**Saved data entries**
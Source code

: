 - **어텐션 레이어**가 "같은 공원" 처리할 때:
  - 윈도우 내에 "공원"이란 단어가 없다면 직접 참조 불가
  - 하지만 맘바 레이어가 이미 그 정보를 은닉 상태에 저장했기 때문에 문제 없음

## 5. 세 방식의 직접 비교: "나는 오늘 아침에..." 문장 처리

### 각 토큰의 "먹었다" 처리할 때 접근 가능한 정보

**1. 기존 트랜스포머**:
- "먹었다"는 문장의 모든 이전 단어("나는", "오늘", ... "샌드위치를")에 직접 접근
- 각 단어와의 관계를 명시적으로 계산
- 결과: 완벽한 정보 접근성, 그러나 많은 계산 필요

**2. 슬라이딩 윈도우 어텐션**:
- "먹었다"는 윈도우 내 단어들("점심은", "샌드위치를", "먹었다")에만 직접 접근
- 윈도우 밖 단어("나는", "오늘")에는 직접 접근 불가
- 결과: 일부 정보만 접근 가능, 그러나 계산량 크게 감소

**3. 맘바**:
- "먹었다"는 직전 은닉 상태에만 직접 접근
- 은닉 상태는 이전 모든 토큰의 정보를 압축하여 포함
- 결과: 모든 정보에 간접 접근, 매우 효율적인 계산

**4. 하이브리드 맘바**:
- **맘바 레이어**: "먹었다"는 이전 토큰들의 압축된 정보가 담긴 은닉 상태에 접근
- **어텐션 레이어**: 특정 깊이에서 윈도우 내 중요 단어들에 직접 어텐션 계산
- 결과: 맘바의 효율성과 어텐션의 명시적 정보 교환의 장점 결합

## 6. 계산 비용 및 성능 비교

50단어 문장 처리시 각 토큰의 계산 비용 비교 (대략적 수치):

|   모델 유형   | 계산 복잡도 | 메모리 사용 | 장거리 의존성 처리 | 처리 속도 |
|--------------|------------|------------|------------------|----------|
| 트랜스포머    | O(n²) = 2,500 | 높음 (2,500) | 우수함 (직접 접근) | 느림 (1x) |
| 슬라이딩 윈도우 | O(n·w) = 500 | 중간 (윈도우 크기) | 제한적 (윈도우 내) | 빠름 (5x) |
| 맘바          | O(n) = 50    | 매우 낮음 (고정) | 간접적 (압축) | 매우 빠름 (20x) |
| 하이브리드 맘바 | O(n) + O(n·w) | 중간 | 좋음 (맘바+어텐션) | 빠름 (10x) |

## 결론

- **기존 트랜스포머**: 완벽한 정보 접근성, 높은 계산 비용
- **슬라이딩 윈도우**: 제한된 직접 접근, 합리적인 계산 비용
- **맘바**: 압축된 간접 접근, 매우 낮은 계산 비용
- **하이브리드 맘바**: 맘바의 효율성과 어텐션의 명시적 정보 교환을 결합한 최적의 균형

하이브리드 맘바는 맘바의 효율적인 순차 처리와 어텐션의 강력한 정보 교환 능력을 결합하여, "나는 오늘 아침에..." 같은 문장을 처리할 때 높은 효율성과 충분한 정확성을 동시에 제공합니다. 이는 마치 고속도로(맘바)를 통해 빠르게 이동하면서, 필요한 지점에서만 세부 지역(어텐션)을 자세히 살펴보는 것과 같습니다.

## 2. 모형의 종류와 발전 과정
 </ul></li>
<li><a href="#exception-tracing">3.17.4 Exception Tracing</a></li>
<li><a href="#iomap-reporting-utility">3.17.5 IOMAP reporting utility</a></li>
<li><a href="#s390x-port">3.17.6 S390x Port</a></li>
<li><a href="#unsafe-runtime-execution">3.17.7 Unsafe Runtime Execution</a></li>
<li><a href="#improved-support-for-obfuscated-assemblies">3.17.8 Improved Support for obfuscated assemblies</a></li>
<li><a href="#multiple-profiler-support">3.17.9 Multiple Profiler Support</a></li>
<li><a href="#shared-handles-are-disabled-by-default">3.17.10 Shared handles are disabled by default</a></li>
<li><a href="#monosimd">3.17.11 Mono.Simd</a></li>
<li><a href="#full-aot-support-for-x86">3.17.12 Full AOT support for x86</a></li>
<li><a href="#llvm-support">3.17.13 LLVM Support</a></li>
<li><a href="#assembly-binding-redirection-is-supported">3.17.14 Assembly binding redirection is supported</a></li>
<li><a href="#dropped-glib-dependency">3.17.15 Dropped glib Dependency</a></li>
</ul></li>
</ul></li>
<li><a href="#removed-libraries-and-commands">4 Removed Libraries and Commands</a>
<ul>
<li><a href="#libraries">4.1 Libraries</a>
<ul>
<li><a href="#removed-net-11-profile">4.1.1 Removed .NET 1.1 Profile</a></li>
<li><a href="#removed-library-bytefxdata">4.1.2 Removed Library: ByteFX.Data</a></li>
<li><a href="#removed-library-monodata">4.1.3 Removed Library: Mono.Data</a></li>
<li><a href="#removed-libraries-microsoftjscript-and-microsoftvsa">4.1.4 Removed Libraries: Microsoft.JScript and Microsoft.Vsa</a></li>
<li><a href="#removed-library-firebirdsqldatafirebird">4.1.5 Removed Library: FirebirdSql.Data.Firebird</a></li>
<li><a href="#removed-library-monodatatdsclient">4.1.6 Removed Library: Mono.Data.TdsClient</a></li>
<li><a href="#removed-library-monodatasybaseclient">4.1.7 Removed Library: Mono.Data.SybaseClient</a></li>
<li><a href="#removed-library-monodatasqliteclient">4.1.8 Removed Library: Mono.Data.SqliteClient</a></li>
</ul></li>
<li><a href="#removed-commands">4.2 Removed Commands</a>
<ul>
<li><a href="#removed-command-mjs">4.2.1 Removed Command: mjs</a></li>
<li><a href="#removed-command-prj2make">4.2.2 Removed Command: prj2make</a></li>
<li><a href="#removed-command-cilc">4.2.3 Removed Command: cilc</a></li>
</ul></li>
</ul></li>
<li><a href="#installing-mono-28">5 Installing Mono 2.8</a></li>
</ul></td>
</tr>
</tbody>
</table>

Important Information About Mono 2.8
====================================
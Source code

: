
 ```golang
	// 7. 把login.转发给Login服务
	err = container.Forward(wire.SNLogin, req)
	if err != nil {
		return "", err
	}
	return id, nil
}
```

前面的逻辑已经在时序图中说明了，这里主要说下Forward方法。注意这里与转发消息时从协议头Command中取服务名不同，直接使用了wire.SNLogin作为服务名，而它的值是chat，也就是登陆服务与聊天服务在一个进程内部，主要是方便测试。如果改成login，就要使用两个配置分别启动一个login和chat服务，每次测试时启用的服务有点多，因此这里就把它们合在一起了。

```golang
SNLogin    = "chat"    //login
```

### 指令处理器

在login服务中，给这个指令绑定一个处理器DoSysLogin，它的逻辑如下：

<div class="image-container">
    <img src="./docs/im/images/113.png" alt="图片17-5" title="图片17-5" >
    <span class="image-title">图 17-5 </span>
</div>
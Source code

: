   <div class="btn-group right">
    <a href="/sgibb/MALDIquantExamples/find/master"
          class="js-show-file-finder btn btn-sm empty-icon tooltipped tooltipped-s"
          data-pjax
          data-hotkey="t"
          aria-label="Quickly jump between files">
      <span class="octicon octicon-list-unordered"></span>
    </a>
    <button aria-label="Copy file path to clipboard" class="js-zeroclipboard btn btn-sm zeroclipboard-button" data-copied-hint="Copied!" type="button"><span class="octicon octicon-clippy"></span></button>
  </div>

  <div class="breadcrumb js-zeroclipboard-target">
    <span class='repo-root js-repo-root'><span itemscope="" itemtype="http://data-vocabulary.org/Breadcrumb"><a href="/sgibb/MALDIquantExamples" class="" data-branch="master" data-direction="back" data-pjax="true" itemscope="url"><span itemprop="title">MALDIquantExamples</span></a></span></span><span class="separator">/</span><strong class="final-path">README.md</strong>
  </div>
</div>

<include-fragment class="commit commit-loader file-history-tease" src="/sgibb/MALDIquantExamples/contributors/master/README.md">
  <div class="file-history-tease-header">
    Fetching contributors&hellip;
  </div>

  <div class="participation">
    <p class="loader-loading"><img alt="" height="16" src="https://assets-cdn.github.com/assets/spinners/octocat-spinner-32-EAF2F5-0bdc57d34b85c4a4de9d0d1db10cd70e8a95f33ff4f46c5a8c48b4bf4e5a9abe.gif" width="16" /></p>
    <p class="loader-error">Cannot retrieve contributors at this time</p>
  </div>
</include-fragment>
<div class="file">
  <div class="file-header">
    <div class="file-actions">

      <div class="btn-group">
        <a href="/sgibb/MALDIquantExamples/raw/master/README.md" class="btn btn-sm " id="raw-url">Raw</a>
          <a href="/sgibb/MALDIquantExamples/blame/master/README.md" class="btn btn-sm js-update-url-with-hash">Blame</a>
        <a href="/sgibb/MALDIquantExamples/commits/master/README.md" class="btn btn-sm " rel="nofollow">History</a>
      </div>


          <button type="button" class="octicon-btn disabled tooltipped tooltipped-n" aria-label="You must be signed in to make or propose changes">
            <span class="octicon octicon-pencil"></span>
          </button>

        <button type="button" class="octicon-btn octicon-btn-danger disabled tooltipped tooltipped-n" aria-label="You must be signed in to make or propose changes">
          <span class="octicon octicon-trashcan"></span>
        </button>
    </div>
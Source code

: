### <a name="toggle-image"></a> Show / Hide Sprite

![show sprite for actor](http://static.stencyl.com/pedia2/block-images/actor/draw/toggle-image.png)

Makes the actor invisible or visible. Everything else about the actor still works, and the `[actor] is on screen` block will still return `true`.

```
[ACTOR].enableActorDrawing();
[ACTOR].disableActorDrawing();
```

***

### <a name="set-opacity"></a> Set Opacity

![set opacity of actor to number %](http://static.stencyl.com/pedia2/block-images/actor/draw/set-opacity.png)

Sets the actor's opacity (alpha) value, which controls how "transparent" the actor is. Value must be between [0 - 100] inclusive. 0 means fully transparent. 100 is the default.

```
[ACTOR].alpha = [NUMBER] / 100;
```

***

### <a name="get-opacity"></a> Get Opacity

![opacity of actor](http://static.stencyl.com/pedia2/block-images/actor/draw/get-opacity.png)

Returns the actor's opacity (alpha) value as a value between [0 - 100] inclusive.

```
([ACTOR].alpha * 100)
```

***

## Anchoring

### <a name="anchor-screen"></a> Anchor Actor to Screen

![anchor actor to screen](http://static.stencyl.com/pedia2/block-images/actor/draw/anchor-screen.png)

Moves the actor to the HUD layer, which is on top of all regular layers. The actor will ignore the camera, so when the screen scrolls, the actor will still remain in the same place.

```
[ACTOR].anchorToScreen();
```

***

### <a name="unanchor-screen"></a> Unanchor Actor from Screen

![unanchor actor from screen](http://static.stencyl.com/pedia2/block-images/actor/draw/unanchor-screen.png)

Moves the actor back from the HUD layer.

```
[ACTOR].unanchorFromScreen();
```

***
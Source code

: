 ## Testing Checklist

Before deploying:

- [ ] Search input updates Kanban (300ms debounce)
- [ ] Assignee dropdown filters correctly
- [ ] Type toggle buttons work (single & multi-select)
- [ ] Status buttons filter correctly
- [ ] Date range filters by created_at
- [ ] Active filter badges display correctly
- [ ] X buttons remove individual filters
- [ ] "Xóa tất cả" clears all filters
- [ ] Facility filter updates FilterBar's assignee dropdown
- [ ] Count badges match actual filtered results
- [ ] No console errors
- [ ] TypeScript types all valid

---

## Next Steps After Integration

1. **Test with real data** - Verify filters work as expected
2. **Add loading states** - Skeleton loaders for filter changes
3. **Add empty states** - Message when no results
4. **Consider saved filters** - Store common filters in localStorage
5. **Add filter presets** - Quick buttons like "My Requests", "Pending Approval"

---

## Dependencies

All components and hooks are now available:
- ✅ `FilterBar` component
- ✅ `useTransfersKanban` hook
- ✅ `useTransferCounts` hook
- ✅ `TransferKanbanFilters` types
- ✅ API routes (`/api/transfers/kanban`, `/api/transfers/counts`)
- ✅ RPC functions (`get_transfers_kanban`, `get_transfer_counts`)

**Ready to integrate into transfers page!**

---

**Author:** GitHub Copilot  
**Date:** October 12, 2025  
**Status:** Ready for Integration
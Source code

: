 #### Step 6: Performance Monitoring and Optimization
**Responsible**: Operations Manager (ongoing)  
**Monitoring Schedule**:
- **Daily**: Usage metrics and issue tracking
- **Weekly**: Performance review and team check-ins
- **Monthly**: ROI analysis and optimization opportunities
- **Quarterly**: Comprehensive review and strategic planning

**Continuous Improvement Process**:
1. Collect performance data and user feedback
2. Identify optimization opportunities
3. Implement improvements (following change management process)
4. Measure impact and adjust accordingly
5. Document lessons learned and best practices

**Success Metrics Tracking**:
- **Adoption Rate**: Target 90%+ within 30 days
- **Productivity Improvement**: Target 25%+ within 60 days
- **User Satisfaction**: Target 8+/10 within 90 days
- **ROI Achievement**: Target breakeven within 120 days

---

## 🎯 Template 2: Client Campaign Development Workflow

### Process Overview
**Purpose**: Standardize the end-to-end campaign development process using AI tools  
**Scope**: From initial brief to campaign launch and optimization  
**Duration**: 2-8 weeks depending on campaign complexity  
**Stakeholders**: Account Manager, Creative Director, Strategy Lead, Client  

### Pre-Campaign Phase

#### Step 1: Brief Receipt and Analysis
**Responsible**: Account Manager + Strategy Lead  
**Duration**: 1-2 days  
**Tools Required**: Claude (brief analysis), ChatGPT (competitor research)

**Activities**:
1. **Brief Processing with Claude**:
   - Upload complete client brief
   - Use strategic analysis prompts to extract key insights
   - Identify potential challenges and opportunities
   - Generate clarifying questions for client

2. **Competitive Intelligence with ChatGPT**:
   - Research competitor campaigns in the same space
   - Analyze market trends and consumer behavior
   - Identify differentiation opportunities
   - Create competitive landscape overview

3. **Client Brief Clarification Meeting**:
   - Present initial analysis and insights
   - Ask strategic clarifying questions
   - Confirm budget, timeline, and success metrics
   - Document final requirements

**Exercise**
All that is wanted is an exact copy of the lines above from the one with "1. Collect performance data and user feedback" through the one with "3. **Client Brief", with both ends included.

**Result of this task**
1. Collect performance data and user feedback
2. Identify optimization opportunities
3. Implement improvements (following change management process)
4. Measure impact and adjust accordingly
5. Document lessons learned and best practices

**Success Metrics Tracking**:
- **Adoption Rate**: Target 90%+ within 30 days
- **Productivity Improvement**: Target 25%+ within 60 days
- **User Satisfaction**: Target 8+/10 within 90 days
- **ROI Achievement**: Target breakeven within 120 days

---

## 🎯 Template 2: Client Campaign Development Workflow

### Process Overview
**Purpose**: Standardize the end-to-end campaign development process using AI tools  
**Scope**: From initial brief to campaign launch and optimization  
**Duration**: 2-8 weeks depending on campaign complexity  
**Stakeholders**: Account Manager, Creative Director, Strategy Lead, Client  

### Pre-Campaign Phase

#### Step 1: Brief Receipt and Analysis
**Responsible**: Account Manager + Strategy Lead  
**Duration**: 1-2 days  
**Tools Required**: Claude (brief analysis), ChatGPT (competitor research)

**Activities**:
1. **Brief Processing with Claude**:
   - Upload complete client brief
   - Use strategic analysis prompts to extract key insights
   - Identify potential challenges and opportunities
   - Generate clarifying questions for client

2. **Competitive Intelligence with ChatGPT**:
   - Research competitor campaigns in the same space
   - Analyze market trends and consumer behavior
   - Identify differentiation opportunities
   - Create competitive landscape overview

3. **Client Brief Clarification Meeting**:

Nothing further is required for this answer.